▶ [Task requirements]:
Copy exactly the stretch of data below from the line with "Our strategy will" through the line with "certain $n\ge 0$.", including both of those lines.

▶ [Record excerpts]:
------------------------

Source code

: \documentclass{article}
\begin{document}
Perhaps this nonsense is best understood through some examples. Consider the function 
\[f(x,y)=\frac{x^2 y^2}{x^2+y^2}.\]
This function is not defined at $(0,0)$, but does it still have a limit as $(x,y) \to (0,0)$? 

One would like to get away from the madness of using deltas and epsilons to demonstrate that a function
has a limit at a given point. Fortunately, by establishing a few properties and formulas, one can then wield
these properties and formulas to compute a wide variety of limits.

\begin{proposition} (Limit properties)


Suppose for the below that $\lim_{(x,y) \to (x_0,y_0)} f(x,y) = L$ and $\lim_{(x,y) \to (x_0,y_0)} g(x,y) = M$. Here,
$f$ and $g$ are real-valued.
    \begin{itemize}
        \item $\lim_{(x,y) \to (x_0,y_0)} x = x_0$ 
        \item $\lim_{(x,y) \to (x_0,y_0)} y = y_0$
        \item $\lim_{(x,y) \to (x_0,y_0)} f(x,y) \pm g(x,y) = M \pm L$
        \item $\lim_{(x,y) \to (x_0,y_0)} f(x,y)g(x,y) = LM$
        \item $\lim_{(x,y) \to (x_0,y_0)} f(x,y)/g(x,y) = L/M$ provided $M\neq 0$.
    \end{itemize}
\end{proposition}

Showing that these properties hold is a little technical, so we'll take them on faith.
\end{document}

------------------------

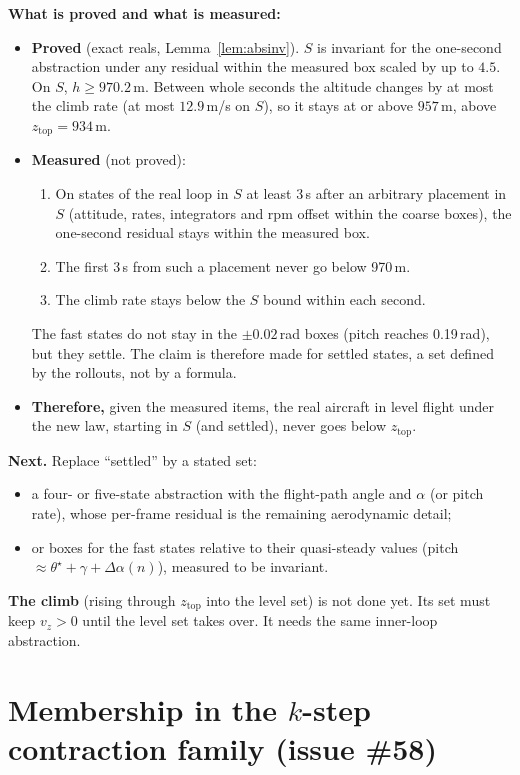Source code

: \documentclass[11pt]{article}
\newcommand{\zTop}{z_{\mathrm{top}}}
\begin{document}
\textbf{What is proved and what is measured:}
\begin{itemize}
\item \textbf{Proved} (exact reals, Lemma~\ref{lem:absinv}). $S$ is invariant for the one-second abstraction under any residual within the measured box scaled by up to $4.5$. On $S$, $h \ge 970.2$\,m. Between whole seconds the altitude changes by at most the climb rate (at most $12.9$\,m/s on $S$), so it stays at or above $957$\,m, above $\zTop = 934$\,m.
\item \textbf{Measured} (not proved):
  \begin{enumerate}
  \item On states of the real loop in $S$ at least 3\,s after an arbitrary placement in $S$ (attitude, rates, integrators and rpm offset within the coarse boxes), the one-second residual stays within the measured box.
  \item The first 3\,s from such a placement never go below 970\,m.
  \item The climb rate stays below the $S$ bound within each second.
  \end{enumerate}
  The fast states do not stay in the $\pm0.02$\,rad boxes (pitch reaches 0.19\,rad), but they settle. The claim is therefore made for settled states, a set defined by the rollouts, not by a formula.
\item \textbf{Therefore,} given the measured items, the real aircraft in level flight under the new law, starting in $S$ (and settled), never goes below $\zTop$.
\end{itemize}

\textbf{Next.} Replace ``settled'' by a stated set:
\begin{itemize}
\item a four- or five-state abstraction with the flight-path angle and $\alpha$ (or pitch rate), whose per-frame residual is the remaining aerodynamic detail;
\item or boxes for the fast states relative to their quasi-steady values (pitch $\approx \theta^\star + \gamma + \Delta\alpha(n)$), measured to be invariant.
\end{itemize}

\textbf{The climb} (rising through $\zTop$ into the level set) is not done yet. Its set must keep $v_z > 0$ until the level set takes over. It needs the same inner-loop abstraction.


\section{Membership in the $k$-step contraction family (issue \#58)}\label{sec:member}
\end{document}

------------------------

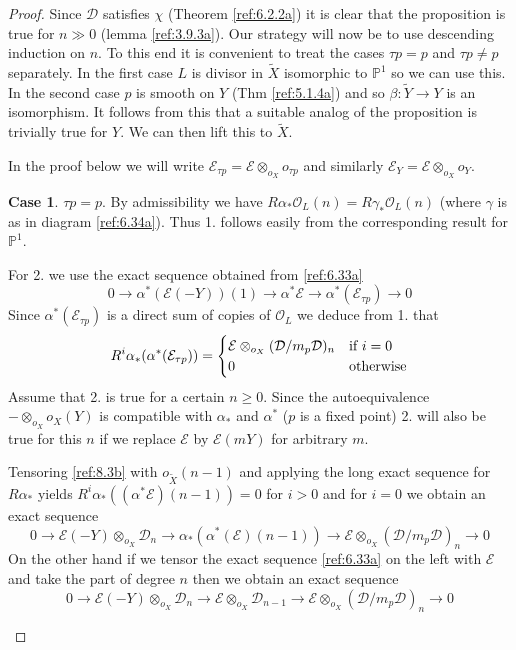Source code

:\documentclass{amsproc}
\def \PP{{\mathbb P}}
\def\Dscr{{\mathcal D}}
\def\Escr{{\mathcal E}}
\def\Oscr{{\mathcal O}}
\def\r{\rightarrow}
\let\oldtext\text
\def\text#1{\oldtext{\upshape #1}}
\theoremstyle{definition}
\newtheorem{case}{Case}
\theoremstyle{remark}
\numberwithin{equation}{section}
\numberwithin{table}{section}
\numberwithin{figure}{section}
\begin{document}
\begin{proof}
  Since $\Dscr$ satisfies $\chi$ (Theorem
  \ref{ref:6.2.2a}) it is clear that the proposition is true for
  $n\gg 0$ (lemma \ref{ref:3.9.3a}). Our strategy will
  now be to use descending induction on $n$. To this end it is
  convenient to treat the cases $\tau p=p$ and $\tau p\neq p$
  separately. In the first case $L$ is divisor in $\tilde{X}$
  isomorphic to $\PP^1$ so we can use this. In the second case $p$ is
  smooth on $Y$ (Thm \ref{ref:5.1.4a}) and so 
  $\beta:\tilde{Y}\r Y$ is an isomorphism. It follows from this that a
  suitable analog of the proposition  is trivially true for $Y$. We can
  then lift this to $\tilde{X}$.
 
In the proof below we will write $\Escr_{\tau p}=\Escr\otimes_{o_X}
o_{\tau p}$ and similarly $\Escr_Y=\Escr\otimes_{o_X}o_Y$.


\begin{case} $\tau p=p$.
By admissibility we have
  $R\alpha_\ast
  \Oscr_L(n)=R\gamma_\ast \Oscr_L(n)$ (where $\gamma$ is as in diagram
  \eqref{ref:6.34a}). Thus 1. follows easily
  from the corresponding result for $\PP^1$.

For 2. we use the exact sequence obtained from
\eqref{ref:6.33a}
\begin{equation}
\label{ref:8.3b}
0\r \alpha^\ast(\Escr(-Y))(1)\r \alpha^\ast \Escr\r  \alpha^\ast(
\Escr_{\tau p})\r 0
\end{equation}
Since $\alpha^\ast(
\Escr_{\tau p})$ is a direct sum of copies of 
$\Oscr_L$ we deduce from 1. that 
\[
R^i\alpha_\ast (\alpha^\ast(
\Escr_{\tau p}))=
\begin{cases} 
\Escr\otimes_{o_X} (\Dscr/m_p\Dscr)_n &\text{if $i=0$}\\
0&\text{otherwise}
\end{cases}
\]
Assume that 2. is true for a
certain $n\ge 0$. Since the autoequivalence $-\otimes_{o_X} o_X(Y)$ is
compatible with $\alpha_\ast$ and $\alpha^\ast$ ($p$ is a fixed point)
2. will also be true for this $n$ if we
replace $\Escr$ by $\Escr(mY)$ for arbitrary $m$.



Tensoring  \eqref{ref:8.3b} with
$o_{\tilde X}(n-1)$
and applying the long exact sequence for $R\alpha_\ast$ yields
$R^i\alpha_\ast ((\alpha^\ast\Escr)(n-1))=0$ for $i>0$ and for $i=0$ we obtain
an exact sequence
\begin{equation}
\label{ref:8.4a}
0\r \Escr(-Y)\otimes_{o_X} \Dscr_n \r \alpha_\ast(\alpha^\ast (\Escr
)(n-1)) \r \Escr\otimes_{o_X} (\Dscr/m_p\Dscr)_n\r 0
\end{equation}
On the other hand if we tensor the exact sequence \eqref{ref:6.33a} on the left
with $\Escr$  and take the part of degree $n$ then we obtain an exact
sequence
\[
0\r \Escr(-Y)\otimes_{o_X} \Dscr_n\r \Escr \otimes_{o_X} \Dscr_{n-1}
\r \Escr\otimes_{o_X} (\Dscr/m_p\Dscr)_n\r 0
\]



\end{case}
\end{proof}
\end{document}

------------------------

▶ [Problem solution]:
  $n\gg 0$ (lemma \ref{ref:3.9.3a}). Our strategy will
  now be to use descending induction on $n$. To this end it is
  convenient to treat the cases $\tau p=p$ and $\tau p\neq p$
  separately. In the first case $L$ is divisor in $\tilde{X}$
  isomorphic to $\PP^1$ so we can use this. In the second case $p$ is
  smooth on $Y$ (Thm \ref{ref:5.1.4a}) and so 
  $\beta:\tilde{Y}\r Y$ is an isomorphism. It follows from this that a
  suitable analog of the proposition  is trivially true for $Y$. We can
  then lift this to $\tilde{X}$.
 
In the proof below we will write $\Escr_{\tau p}=\Escr\otimes_{o_X}
o_{\tau p}$ and similarly $\Escr_Y=\Escr\otimes_{o_X}o_Y$.


\begin{case} $\tau p=p$.
By admissibility we have
  $R\alpha_\ast
  \Oscr_L(n)=R\gamma_\ast \Oscr_L(n)$ (where $\gamma$ is as in diagram
  \eqref{ref:6.34a}). Thus 1. follows easily
  from the corresponding result for $\PP^1$.

For 2. we use the exact sequence obtained from
\eqref{ref:6.33a}
\begin{equation}
\label{ref:8.3b}
0\r \alpha^\ast(\Escr(-Y))(1)\r \alpha^\ast \Escr\r  \alpha^\ast(
\Escr_{\tau p})\r 0
\end{equation}
Since $\alpha^\ast(
\Escr_{\tau p})$ is a direct sum of copies of 
$\Oscr_L$ we deduce from 1. that 
\[
R^i\alpha_\ast (\alpha^\ast(
\Escr_{\tau p}))=
\begin{cases} 
\Escr\otimes_{o_X} (\Dscr/m_p\Dscr)_n &\text{if $i=0$}\\
0&\text{otherwise}
\end{cases}
\]
Assume that 2. is true for a
certain $n\ge 0$. Since the autoequivalence $-\otimes_{o_X} o_X(Y)$ is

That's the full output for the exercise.